Since the birth of reality TV, television schedules have become cluttered with all sorts of talent competition shows.

Many of them may seem a bit redundant at times, but what these shows do offer is a chance for artists to get noticed and, more importantly, get paid.

Getting paid to work as an artist is very hard thing to accomplish. Just ask the millions of under and unpaid writers, painters, sculptors and various other artists out there.

In this vein, the newest talent competition show offers a hefty prize to the last competitor standing.

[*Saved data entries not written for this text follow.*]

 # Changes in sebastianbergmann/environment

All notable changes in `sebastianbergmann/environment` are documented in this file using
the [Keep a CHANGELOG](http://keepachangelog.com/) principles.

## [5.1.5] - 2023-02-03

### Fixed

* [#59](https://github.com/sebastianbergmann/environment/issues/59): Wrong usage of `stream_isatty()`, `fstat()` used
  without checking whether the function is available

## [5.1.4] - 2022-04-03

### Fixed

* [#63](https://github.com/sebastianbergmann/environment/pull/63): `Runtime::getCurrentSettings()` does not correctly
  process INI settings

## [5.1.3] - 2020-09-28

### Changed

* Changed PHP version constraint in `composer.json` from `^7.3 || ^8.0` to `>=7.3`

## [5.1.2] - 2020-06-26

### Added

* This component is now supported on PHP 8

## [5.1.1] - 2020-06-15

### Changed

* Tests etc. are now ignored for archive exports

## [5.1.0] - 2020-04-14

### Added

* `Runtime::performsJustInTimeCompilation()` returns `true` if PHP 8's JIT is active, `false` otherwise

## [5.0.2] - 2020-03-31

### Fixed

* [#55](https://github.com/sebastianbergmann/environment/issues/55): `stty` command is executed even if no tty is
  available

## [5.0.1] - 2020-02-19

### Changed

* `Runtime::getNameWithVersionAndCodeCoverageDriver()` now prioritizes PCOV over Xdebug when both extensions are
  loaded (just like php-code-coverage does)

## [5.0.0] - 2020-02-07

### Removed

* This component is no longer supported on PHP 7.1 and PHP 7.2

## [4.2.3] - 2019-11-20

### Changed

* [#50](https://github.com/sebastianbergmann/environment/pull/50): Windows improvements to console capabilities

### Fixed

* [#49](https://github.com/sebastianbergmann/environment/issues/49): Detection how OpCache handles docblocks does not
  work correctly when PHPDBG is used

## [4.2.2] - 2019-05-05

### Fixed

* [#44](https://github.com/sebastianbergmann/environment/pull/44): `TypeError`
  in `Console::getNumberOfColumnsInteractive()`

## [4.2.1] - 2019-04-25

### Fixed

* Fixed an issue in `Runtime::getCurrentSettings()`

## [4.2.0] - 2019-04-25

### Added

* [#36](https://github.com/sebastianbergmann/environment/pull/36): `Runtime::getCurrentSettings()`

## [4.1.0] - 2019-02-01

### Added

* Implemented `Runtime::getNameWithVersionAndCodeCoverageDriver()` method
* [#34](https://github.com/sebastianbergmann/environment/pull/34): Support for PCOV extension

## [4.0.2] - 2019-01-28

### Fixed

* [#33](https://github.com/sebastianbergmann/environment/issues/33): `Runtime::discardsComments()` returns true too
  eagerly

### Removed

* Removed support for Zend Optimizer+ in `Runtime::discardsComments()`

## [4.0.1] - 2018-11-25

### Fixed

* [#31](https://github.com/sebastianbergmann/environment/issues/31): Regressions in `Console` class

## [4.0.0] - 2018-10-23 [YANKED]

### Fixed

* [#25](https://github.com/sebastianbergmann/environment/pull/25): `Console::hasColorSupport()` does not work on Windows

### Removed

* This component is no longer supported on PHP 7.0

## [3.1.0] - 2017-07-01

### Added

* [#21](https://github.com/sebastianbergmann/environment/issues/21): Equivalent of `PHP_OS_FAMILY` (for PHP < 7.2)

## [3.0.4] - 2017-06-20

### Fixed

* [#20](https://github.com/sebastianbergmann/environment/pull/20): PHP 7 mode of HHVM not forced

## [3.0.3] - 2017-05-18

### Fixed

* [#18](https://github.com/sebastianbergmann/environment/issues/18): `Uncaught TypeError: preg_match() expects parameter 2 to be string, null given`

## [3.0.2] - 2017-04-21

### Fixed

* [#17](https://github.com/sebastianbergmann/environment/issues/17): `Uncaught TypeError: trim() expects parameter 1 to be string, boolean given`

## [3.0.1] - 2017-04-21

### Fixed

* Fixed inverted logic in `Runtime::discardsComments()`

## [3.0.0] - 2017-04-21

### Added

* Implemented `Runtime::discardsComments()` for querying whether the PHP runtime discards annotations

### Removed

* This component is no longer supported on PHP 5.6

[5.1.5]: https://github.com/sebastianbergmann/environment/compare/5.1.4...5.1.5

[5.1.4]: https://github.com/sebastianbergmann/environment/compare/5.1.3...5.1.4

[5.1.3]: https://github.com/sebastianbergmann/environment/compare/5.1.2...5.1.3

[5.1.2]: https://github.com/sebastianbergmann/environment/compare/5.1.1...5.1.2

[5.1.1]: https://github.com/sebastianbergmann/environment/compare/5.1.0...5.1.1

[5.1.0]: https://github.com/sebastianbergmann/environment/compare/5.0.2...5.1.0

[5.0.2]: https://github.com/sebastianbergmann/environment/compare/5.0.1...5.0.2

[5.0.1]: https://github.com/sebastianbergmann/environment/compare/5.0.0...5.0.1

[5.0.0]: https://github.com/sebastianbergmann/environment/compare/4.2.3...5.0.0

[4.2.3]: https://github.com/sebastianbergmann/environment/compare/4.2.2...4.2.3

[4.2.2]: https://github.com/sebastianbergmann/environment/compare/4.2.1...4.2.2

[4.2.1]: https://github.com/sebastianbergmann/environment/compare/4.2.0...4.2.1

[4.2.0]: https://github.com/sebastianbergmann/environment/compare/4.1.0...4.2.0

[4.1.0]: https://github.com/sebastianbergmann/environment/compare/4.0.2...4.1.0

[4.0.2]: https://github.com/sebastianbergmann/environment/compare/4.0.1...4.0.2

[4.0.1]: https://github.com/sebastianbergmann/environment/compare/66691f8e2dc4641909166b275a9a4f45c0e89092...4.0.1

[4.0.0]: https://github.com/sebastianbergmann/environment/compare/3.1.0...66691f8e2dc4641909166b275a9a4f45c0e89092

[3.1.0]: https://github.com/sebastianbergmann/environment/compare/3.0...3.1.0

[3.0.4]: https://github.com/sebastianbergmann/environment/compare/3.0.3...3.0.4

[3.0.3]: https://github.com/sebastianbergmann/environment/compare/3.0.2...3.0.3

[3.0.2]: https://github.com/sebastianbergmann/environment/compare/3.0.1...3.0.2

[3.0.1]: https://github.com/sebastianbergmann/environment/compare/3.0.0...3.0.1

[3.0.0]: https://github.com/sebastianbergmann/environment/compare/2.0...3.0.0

World of Dance brings together the world’s most elite dancers to compete in epic battles of artistry, precision, and athleticism, all competing for the that magic payday – the $1 million grand prize.

Featured on the show are host and mentor Jenna Dewan Tatum, and judges Derek Hough from Dancing with the Stars, dancer and singer NE‑YO, and singer/actor/dancer Jennifer Lopez. Lopez helped create the series and also serves as an Executive Producer.

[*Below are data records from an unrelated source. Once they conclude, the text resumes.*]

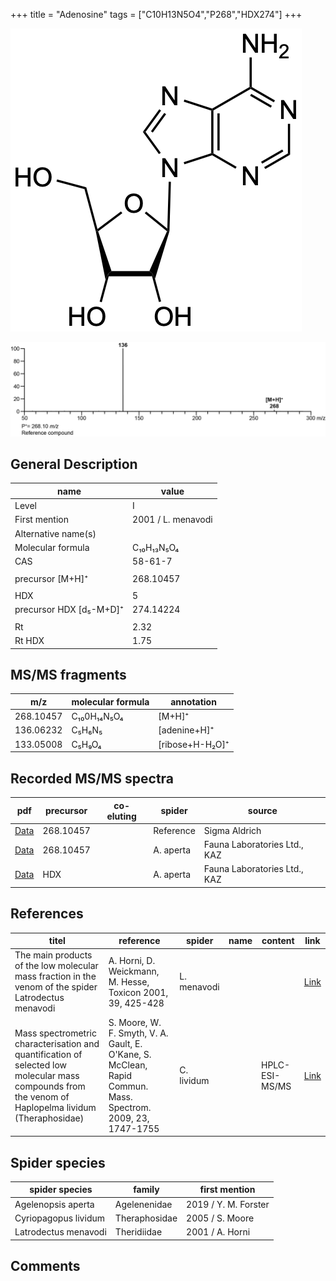 +++
title = "Adenosine"
tags = ["C10H13N5O4","P268","HDX274"]
+++

![](/img/Adenosine.png)

![](/img_MSMS/268_Adenosine.png)

## General Description

| name                    | value              |
|-------------------------|--------------------|
| Level                   | I                  |
| First mention           | 2001 / L. menavodi |
| Alternative name(s)     |                    |
| Molecular formula       | C₁₀H₁₃N₅O₄         |
| CAS                     | 58-61-7            |
|                         |                    |
| precursor  [M+H]⁺       | 268.10457          |
|                         |                    |
| HDX                     | 5                  |
| precursor HDX [d₅-M+D]⁺ | 274.14224          |
|                         |                    |
| Rt                      | 2.32               |
| Rt HDX                  | 1.75               |

## MS/MS fragments

| m/z       | molecular formula | annotation      |
|-----------|-------------------|-----------------|
| 268.10457 | C₁₀0H₁₄N₅O₄       | [M+H]⁺          |
| 136.06232 | C₅H₆N₅            | [adenine+H]⁺    |
| 133.05008 | C₅H₉O₄            | [ribose+H-H₂O]⁺ |

## Recorded MS/MS spectra

| pdf                                            | precursor | co-eluting | spider    | source                       |
|------------------------------------------------|-----------|------------|-----------|------------------------------|
| [Data](/pdf/268_Adenosine_2-29.pdf)            | 268.10457 |            | Reference | Sigma Aldrich                |
| [Data](/pdf/A-aperta/268_Adenosine_Aa.pdf)     | 268.10457 |            | A. aperta | Fauna Laboratories Ltd., KAZ |
| [Data](/pdf/A-aperta/268_Adenosine_Aa_HDX.pdf) | HDX       |            | A. aperta | Fauna Laboratories Ltd., KAZ |

## References

| titel                                                                                                                                                | reference                                                                                                    | spider      | name | content | link                                                                |
|------------------------------------------------------------------------------------------------------------------------------------------------------|--------------------------------------------------------------------------------------------------------------|-------------|------|---------|---------------------------------------------------------------------|
| The main products of the low molecular mass fraction in the venom of the spider Latrodectus menavodi                                                 | A. Horni, D. Weickmann, M. Hesse, Toxicon 2001, 39, 425-428                                                  | L. menavodi |      |         | [Link](https://www.sciencedirect.com/science/article/pii/S0041010100001471) |
| Mass spectrometric characterisation and quantification of selected low molecular mass compounds from the venom of Haplopelma lividum (Theraphosidae) | S. Moore, W. F. Smyth, V. A. Gault, E. O'Kane, S. McClean, Rapid Commun. Mass. Spectrom. 2009, 23, 1747-1755 | C. lividum  |      | HPLC-ESI-MS/MS        | [Link](https://doi.org/10.1002/rcm.4063)                                    |

## Spider species

| spider species       | family        | first mention        |
|----------------------|---------------|----------------------|
| Agelenopsis aperta   | Agelenenidae  | 2019 / Y. M. Forster |
| Cyriopagopus lividum | Theraphosidae | 2005 / S. Moore      |
| Latrodectus menavodi | Theridiidae   | 2001 / A. Horni      |

## Comments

“[Dancers] don’t have that multi‑million‑dollar cushion that basketball players and football players have,” says NE-YO.

“You can be the top dancer in the world, go on tour with the number one artist worldwide for a decade and not come anywhere close to making a million dollars,” adds Hough, “So this is a substantial, life‑changing moment for sure.”

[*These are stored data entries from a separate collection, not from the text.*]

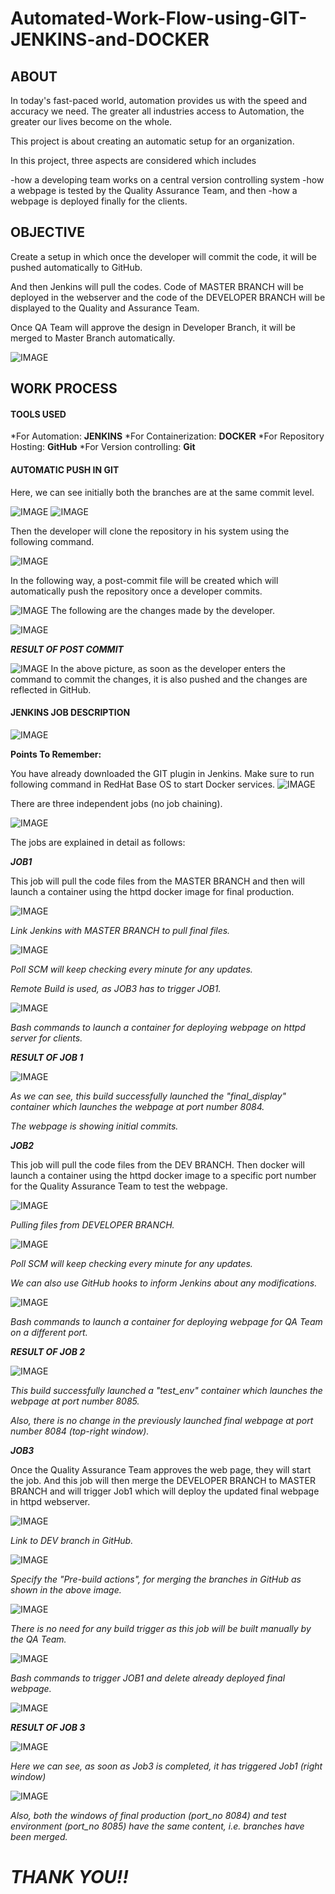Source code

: # Automated-Work-Flow-using-GIT-JENKINS-and-DOCKER

## ABOUT
In today's fast-paced world, automation provides us with the speed and accuracy we need. The greater all industries access to Automation, the greater our lives become on the whole.

This project is about creating an automatic setup for an organization.

In this project, three aspects are considered which includes

 -how a developing team works on a central version controlling system
 -how a webpage is tested by the Quality Assurance Team, and then
 -how a webpage is deployed finally for the clients.




## OBJECTIVE
Create a setup in which once the developer will commit the code, it will be pushed automatically to GitHub.

And then Jenkins will pull the codes. Code of MASTER BRANCH will be deployed in the webserver and the code of the DEVELOPER BRANCH will be displayed to the Quality and Assurance Team.

Once QA Team will approve the design in Developer Branch, it will be merged to Master Branch automatically.


![IMAGE](https://github.com/funkyymonkey/Automated-Work-Flow-using-GIT-JENKINS-and-DOCKER/blob/master/task%20snaps/flowchart%20(1).jpg)



## WORK PROCESS


#### TOOLS USED

*For Automation: **JENKINS**
*For Containerization: **DOCKER**
*For Repository Hosting: **GitHub**
*For Version controlling: **Git**



#### AUTOMATIC PUSH IN GIT

Here, we can see initially both the branches are at the same commit level.

![IMAGE](https://github.com/funkyymonkey/Automated-Work-Flow-using-GIT-JENKINS-and-DOCKER/blob/master/task%20snaps/initial%20(1).PNG)
![IMAGE](https://github.com/funkyymonkey/Automated-Work-Flow-using-GIT-JENKINS-and-DOCKER/blob/master/task%20snaps/initial%20(2).PNG)

Then the developer will clone the repository in his system using the following command.

![IMAGE](https://github.com/funkyymonkey/Automated-Work-Flow-using-GIT-JENKINS-and-DOCKER/blob/master/task%20snaps/git%20(1).PNG)

In the following way, a post-commit file will be created which will automatically push the repository once a developer commits.

![IMAGE](https://github.com/funkyymonkey/Automated-Work-Flow-using-GIT-JENKINS-and-DOCKER/blob/master/task%20snaps/git%20(2).PNG)
The following are the changes made by the developer.

![IMAGE](https://github.com/funkyymonkey/Automated-Work-Flow-using-GIT-JENKINS-and-DOCKER/blob/master/task%20snaps/git%20(3).PNG)

_**RESULT OF POST COMMIT**_

![IMAGE](https://github.com/funkyymonkey/Automated-Work-Flow-using-GIT-JENKINS-and-DOCKER/blob/master/task%20snaps/git%20output.PNG)
In the above picture, as soon as the developer enters the command to commit the changes, it is also pushed and the changes are reflected in GitHub.


#### JENKINS JOB DESCRIPTION
![IMAGE](https://github.com/funkyymonkey/Automated-Work-Flow-using-GIT-JENKINS-and-DOCKER/blob/master/task%20snaps/flowchart%20(2).jpg)


**Points To Remember:**

You have already downloaded the GIT plugin in Jenkins.
Make sure to run following command in RedHat Base OS to start Docker services.
![IMAGE](https://github.com/funkyymonkey/Automated-Work-Flow-using-GIT-JENKINS-and-DOCKER/blob/master/task%20snaps/extra%20(2).PNG)


There are three independent jobs (no job chaining).

![IMAGE](https://github.com/funkyymonkey/Automated-Work-Flow-using-GIT-JENKINS-and-DOCKER/blob/master/task%20snaps/extra%20(1).PNG)


The jobs are explained in detail as follows:


_**JOB1**_


This job will pull the code files from the MASTER BRANCH and then will launch a container using the httpd docker image for final production.

![IMAGE](https://github.com/funkyymonkey/Automated-Work-Flow-using-GIT-JENKINS-and-DOCKER/blob/master/task%20snaps/job1%20(1).PNG)

_Link Jenkins with MASTER BRANCH to pull final files._

![IMAGE](https://github.com/funkyymonkey/Automated-Work-Flow-using-GIT-JENKINS-and-DOCKER/blob/master/task%20snaps/job1%20(2).PNG)

_Poll SCM will keep checking every minute for any updates._

_Remote Build is used, as JOB3 has to trigger JOB1._

![IMAGE](https://github.com/funkyymonkey/Automated-Work-Flow-using-GIT-JENKINS-and-DOCKER/blob/master/task%20snaps/job1%20(3).PNG)

_Bash commands to launch a container for deploying webpage on httpd server for clients._


_**RESULT OF JOB 1**_


![IMAGE](https://github.com/funkyymonkey/Automated-Work-Flow-using-GIT-JENKINS-and-DOCKER/blob/master/task%20snaps/job1%20output.PNG)

_As we can see, this build successfully launched the "final_display" container which launches the webpage at port number 8084._

_The webpage is showing initial commits._


_**JOB2**_


This job will pull the code files from the DEV BRANCH. Then docker will launch a container using the httpd docker image to a specific port number for the Quality Assurance Team to test the webpage.

![IMAGE](https://github.com/funkyymonkey/Automated-Work-Flow-using-GIT-JENKINS-and-DOCKER/blob/master/task%20snaps/job2%20(1).PNG)

_Pulling files from DEVELOPER BRANCH._

![IMAGE](https://github.com/funkyymonkey/Automated-Work-Flow-using-GIT-JENKINS-and-DOCKER/blob/master/task%20snaps/job2%20(2).PNG)

_Poll SCM will keep checking every minute for any updates._

_We can also use GitHub hooks to inform Jenkins about any modifications._

![IMAGE](https://github.com/funkyymonkey/Automated-Work-Flow-using-GIT-JENKINS-and-DOCKER/blob/master/task%20snaps/job2%20(3).PNG)

_Bash commands to launch a container for deploying webpage for QA Team on a different port._


_**RESULT OF JOB 2**_


![IMAGE](https://github.com/funkyymonkey/Automated-Work-Flow-using-GIT-JENKINS-and-DOCKER/blob/master/task%20snaps/job2%20output.PNG)

_This build successfully launched a "test_env" container which launches the webpage at port number 8085._

_Also, there is no change in the previously launched final webpage at port number 8084 (top-right window)._


_**JOB3**_


Once the Quality Assurance Team approves the web page, they will start the job. And this job will then merge the DEVELOPER BRANCH to MASTER BRANCH and will trigger Job1 which will deploy the updated final webpage in httpd webserver.

![IMAGE](https://github.com/funkyymonkey/Automated-Work-Flow-using-GIT-JENKINS-and-DOCKER/blob/master/task%20snaps/job3%20(1).PNG)

_Link to DEV branch in GitHub._

![IMAGE](https://github.com/funkyymonkey/Automated-Work-Flow-using-GIT-JENKINS-and-DOCKER/blob/master/task%20snaps/job3%20(2).PNG)

_Specify the "Pre-build actions", for merging the branches in GitHub as shown in the above image._

![IMAGE](https://github.com/funkyymonkey/Automated-Work-Flow-using-GIT-JENKINS-and-DOCKER/blob/master/task%20snaps/job3%20(3).PNG)

_There is no need for any build trigger as this job will be built manually by the QA Team._

![IMAGE](https://github.com/funkyymonkey/Automated-Work-Flow-using-GIT-JENKINS-and-DOCKER/blob/master/task%20snaps/job3%20(4).PNG)

_Bash commands to trigger JOB1 and delete already deployed final webpage._

![IMAGE](https://github.com/funkyymonkey/Automated-Work-Flow-using-GIT-JENKINS-and-DOCKER/blob/master/task%20snaps/job3%20(5).PNG)


_**RESULT OF JOB 3**_


![IMAGE](https://github.com/funkyymonkey/Automated-Work-Flow-using-GIT-JENKINS-and-DOCKER/blob/master/task%20snaps/job3%20output%20(1).PNG)

_Here we can see, as soon as Job3 is completed, it has triggered Job1 (right window)_

![IMAGE](https://github.com/funkyymonkey/Automated-Work-Flow-using-GIT-JENKINS-and-DOCKER/blob/master/task%20snaps/job3%20output%20(2).PNG)

_Also, both the windows of final production (port_no 8084) and test environment (port_no 8085) have the same content, i.e. branches have been merged._

# _THANK YOU!!_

Lopez offers her take, saying, “You don’t get into dance thinking, ‘I’m going to be famous,’ ‘I’m going to be rich.’  You get into dancing because you love to dance.”

Relating to her own experience, she adds, “I remember having to have one slice of pizza every day when I was a dancer. No breakfast, no lunch, dinner around 6‑ish that would hold me over to the next day. I did that for a couple years before I got my first big job. That’s why it’s a dream come true for me to be able to create this type of opportunity. I don’t say that lightly. [These dancers] deserve something more.”

Hough says that now is really the perfect era for the series. “It’s perfect timing for this show because in the past decade I feel like America has been, sort of, educated [about dance], and this is the next level of a dance show.”

Speaking about what attributes make a good dancer, NE-YO offers, “Technical skill is one thing, but it’s another thing to move with passion and make me feel what you are feeling.”

He adds that the caliber of competition on WOD is very strong, saying, “The word “amateur” in regard to this show is used very, very loosely because the skill level of the competitors is through the roof and off the charts. There’s no such thing as an amateur [here]. Everybody is a 100 percent professional.”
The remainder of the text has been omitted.